## Source material
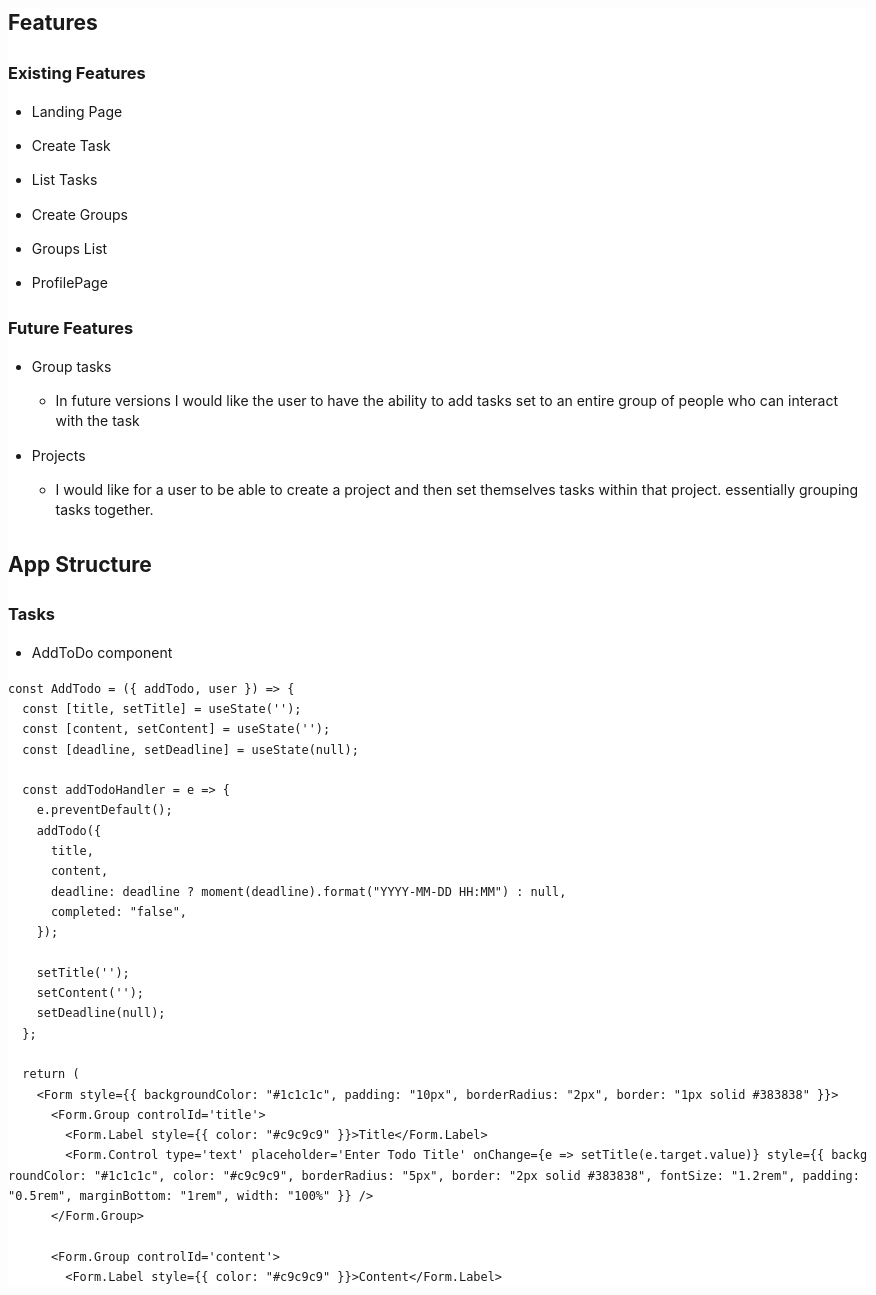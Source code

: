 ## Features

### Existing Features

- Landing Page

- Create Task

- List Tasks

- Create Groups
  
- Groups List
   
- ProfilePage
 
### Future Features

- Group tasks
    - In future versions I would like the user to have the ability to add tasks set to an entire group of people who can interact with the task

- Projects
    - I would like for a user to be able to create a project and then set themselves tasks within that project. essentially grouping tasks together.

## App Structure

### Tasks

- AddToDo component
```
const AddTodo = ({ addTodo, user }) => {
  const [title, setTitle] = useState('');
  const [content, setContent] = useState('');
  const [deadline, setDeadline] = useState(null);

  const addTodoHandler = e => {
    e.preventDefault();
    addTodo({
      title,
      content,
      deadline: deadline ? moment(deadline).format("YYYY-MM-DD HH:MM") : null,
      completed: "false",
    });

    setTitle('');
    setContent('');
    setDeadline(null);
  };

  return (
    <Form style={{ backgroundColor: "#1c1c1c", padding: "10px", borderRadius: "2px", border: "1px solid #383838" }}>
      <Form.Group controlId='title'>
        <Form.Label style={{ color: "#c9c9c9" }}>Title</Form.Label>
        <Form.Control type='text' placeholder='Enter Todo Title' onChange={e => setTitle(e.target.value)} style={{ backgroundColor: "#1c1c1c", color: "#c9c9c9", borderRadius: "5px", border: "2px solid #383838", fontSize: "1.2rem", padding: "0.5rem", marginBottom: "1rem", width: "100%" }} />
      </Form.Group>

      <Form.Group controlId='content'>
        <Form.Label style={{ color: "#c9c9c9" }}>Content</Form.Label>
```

## Problem
A single number is the answer: how many lines in the records above contain the word "border".

## Exercise output
2